Software Architecture

Erandi Praboda
3 min readNov 22, 2020

The software architecture of a program or computing system can be defined as the structure or structures of the system, which comprise software elements, the externally visible properties of those elements, and the relationships among them. It encompasses the structures of large software systems by defining an abstract view of the system, eliminating details of implementation, algorithm, & data representation but concentrating on the behavior & interaction of “black box” elements.

What makes a Good Software Architecture?

There is no such thing as inherently good or bad architecture. Normally Architectures are more or less fit for some stated purpose. As an example: a distributed 3­tier client­server architecture may be ideal for an enterprise financial management system, but would likely be inappropriate for an avionics application.

Prescriptive vs. Descriptive Architecture

When it comes to the types of Software Architectures, there are two main types Prescriptive and Descriptive that capture the different accept of a particular system.

A system’s prescriptive architecture captures the design decisions made prior to the system’s construction It can be named as the as-conceived or as-intended architecture. On the other hand, a system’s descriptive architecture describes how the system has been built in the actual world. This will be the as-implemented or as-realized architecture.

Architectural Evolution

When a system gets evolved its prescriptive and descriptive architectures get modified accordingly. Ideally in the practical environment, descriptive architecture gets modified directly. Developer sloppiness perception of short deadlines which prevent thinking through and documenting, lack of documented prescriptive architecture and need or desire for code optimizations are some reasons for the architectural Evolution.

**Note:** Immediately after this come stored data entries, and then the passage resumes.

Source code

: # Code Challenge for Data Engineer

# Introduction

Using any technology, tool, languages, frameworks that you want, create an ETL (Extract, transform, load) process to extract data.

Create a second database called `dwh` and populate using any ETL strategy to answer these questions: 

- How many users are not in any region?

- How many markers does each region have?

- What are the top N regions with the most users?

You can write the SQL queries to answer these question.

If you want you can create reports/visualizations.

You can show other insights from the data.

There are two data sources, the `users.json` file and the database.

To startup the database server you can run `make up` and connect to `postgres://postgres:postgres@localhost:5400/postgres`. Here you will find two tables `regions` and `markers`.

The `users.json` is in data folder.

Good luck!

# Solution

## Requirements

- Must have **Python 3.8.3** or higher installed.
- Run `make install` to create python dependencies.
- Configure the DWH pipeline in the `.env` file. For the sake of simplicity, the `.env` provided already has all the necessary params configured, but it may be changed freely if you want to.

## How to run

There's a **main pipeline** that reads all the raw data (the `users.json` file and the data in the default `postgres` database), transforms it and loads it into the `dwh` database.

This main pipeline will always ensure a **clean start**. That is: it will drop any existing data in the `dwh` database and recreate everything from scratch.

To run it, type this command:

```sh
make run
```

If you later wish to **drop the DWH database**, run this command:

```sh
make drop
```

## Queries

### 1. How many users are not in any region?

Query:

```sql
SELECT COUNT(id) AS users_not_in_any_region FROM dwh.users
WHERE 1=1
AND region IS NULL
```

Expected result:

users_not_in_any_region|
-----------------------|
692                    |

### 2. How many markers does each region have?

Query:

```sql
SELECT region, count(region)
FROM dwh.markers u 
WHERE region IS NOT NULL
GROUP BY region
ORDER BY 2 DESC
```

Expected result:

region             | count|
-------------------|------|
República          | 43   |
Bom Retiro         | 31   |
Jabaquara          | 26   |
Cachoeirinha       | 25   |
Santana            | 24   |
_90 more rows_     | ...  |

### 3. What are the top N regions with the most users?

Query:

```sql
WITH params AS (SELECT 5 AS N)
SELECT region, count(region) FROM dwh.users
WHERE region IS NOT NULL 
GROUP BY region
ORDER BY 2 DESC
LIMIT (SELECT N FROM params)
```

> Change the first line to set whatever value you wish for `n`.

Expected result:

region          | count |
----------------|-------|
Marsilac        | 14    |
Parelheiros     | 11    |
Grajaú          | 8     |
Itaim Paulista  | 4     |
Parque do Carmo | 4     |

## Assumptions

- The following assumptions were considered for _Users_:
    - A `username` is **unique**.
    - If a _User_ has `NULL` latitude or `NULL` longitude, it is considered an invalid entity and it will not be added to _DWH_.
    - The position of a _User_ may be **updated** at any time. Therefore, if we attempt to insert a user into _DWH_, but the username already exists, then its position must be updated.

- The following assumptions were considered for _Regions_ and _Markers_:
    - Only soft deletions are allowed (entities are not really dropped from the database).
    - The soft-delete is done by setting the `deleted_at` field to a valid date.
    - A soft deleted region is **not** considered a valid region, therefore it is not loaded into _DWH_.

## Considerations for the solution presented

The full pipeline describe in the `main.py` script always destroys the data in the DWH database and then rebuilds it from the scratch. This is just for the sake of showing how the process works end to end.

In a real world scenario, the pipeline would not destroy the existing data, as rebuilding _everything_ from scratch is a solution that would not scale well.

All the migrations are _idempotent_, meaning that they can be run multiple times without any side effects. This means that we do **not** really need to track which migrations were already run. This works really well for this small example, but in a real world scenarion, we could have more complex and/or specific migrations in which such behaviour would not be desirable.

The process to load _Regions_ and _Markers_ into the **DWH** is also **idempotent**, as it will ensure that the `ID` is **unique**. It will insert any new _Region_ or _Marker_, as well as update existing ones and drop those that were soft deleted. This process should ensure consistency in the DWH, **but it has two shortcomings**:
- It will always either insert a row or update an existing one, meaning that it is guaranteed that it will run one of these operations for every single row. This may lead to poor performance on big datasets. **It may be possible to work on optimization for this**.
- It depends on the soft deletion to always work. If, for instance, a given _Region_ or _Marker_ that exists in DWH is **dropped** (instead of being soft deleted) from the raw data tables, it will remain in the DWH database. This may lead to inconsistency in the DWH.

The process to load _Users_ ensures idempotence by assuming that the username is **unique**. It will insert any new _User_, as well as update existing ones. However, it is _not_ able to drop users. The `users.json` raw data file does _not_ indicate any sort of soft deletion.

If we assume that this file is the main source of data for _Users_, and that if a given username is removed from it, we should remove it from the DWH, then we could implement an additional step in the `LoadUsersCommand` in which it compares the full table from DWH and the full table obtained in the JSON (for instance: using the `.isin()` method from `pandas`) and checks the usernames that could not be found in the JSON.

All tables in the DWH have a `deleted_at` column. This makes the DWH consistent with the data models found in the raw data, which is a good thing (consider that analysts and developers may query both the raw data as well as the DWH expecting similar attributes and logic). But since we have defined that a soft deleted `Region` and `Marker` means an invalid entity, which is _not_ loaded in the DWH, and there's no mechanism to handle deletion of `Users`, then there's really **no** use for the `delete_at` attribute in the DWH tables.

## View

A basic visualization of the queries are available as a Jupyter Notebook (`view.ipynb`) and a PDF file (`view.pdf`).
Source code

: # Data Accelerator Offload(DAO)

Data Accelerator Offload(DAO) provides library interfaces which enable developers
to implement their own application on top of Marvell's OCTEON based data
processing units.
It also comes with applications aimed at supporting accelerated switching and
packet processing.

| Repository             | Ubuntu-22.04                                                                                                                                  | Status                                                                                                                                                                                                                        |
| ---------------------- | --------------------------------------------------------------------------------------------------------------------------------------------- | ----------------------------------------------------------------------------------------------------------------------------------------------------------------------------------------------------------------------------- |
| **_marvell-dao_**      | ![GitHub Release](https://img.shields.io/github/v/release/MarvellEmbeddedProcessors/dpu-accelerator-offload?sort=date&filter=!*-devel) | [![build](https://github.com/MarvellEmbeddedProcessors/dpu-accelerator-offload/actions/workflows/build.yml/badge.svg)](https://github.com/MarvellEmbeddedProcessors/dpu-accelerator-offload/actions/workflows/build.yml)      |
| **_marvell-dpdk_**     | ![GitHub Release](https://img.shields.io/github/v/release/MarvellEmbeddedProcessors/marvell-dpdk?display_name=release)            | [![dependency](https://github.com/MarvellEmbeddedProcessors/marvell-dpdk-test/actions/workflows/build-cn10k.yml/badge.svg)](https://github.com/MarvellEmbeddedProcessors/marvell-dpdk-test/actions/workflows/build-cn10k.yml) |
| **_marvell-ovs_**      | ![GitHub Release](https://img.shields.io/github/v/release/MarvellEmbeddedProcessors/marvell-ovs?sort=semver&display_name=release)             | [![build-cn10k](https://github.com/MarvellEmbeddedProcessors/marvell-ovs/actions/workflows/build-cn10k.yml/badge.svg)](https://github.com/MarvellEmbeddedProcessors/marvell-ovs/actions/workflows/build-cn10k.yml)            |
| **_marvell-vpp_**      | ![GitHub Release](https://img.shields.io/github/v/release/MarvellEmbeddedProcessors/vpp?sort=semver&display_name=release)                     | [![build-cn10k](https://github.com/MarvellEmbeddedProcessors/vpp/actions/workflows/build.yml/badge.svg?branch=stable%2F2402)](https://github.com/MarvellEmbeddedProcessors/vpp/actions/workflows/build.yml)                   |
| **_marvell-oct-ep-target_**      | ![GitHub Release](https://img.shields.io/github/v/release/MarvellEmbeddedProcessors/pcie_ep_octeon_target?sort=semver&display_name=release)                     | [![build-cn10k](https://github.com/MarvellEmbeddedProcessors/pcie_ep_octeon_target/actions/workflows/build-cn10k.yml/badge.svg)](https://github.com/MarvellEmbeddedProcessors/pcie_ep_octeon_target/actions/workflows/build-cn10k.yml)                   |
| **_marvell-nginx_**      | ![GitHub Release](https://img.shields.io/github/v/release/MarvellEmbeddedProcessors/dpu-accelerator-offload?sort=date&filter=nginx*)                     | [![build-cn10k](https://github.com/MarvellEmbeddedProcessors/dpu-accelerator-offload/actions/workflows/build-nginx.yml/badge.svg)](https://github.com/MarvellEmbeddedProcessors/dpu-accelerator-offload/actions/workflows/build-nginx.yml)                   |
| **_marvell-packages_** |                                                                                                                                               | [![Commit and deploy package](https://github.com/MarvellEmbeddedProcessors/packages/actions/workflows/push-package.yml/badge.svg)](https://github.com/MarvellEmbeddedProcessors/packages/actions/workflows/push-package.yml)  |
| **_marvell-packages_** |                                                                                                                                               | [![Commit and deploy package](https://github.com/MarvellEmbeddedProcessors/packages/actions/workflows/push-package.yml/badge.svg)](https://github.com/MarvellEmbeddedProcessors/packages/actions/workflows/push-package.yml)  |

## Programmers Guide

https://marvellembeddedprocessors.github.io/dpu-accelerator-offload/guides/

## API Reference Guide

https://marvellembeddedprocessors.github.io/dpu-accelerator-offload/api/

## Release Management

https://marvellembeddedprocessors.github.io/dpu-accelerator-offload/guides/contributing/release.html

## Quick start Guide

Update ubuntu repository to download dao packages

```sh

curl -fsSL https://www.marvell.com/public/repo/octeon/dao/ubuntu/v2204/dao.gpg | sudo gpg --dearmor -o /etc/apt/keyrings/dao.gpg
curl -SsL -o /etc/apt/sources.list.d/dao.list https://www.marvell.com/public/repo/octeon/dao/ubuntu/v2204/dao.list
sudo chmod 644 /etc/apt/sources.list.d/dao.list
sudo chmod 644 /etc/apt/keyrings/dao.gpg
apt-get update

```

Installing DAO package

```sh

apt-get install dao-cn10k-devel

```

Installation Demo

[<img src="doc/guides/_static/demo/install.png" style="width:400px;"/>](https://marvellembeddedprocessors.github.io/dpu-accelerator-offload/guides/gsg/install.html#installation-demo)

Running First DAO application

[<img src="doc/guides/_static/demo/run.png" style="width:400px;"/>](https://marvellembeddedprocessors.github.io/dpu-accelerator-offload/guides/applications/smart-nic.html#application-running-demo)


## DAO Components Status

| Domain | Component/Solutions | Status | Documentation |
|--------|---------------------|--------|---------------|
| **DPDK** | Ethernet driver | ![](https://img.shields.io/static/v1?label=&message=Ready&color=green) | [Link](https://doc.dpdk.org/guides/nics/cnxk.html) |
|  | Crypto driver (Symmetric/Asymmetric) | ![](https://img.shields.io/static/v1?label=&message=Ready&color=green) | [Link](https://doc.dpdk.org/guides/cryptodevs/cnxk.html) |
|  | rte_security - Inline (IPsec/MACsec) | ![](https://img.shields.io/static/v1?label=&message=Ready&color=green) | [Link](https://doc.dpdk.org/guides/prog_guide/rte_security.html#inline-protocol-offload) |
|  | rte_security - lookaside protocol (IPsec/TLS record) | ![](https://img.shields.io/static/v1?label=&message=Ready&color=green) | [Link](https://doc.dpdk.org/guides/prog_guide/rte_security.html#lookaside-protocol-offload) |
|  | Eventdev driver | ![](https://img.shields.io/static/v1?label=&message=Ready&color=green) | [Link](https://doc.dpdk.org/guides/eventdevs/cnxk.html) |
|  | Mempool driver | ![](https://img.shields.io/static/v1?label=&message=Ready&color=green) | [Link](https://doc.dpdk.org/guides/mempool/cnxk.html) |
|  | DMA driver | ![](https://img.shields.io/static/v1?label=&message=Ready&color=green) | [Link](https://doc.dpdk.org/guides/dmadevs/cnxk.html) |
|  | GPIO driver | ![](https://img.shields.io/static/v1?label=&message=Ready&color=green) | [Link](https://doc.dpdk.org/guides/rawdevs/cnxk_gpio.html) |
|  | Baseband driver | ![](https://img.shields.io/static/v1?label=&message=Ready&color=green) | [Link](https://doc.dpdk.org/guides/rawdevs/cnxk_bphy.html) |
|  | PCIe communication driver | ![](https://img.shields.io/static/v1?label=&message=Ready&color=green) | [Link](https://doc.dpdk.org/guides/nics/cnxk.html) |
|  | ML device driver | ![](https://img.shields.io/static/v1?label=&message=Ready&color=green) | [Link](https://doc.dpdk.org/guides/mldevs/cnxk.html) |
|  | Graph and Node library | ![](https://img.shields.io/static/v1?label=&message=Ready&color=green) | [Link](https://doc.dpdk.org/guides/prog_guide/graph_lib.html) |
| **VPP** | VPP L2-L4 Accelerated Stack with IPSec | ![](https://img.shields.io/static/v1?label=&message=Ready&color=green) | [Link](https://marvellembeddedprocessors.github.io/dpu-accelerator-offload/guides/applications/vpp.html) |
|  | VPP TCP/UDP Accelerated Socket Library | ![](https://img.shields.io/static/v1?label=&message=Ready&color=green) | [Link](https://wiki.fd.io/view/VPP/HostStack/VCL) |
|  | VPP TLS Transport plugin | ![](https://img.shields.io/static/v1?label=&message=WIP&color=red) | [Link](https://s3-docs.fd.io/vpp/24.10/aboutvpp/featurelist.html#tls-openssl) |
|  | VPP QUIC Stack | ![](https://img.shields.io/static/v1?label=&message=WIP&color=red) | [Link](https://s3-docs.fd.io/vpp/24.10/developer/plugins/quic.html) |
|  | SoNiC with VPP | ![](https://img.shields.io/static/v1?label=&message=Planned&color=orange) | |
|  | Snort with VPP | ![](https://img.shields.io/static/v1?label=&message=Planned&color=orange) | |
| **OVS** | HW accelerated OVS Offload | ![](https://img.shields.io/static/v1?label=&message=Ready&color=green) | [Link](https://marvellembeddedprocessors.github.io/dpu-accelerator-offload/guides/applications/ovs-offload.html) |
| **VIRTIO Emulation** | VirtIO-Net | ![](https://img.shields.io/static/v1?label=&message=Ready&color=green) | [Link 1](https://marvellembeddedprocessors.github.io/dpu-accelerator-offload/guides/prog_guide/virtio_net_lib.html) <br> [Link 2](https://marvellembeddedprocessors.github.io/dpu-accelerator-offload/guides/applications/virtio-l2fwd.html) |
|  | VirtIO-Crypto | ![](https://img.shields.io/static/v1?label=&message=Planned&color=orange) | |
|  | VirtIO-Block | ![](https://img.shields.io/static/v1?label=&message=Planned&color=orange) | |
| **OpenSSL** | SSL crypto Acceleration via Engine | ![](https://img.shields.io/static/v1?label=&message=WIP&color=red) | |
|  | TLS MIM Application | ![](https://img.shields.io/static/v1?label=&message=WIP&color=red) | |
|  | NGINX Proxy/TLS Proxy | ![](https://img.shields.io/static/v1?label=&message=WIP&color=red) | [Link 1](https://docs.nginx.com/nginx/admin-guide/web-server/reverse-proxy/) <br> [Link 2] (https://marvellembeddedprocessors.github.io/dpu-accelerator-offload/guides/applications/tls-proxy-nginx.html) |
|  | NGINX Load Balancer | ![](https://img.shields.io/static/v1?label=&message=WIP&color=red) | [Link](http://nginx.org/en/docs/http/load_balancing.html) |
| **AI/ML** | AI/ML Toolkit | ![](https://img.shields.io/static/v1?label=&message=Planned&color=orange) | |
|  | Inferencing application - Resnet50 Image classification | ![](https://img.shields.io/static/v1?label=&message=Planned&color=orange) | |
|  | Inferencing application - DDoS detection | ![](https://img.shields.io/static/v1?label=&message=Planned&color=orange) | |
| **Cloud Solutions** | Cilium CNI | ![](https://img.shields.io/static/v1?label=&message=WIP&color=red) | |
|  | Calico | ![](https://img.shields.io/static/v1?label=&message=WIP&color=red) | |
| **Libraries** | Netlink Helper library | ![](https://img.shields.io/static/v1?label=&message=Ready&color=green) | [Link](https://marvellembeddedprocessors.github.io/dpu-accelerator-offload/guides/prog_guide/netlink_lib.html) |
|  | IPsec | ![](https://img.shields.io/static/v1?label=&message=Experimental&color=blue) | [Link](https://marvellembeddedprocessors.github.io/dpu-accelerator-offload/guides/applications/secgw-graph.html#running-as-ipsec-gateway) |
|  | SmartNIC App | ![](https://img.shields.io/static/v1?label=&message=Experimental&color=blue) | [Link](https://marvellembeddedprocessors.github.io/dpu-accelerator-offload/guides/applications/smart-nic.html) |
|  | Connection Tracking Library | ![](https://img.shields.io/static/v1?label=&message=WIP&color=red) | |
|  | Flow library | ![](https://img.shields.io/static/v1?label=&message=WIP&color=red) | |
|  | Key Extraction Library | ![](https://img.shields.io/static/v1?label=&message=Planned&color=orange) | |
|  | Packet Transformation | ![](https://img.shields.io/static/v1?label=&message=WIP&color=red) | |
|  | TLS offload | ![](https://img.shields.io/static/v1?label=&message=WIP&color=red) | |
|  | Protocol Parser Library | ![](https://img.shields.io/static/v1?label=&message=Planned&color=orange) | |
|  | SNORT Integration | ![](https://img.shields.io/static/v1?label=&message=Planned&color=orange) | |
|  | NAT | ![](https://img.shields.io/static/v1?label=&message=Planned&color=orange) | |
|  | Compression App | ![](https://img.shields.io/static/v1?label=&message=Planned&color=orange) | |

Software Architecture’s Elements

When it comes to the process of forming a software architecture, it should have different elements to describe and represent each and every part of the software architecture and how the data flow and interaction happens. These elements can be described as follows,

Components: the elements that encapsulate processing and data in a system’s architecture are referred to as software components and they typically provide application-specific services.

Connectors: used to represent the interaction among the components in software architecture. Connectors typically provide application-independent interaction facilities and in many software systems connectors are usually simple procedure calls or shared data accesses.

Architectural Styles vs Architectural Patterns

“ Architectural styles are strategic while architectural patterns are tactical. ”

Software Architectural styles can be identified as a collection of architectural
design decisions that are applicable in a given development context and constrain architectural design decisions that are specific to a particular system within that context.

While software architectural styles define a high-level abstraction of the application design architectural Pattern is a way to implement an architectural style. A widely used pattern in modern distributed systems is the three-tiered system pattern.

Example for architectural styles: Object-Oriented Style

Components are objects which are composed of the Data and associated operations. These objects are responsible for their internal representation
and this internal representation is hidden from other objects.

Connectors are messages and method invocations.

A high-level representation of Object-Oriented Style

Example for architectural patterns: Three-Tiered Pattern

Front Tier: Contains the user interface functionality to access the system’s services.
Middle Tier: Contains the application’s major functionality.
Back Tier: Contains the application’s data access and storage functionality.

Three-Tiered Pattern

Domain-Specific Software Architecture

The main objective of Domain-Specific Software Architecture is capturing and characterizing the best solutions and best practices from past projects within a domain. Therefore the production of new applications can focus on the points of novel variation and reuse applicable parts of the architecture and implementation which are captured from the past projects.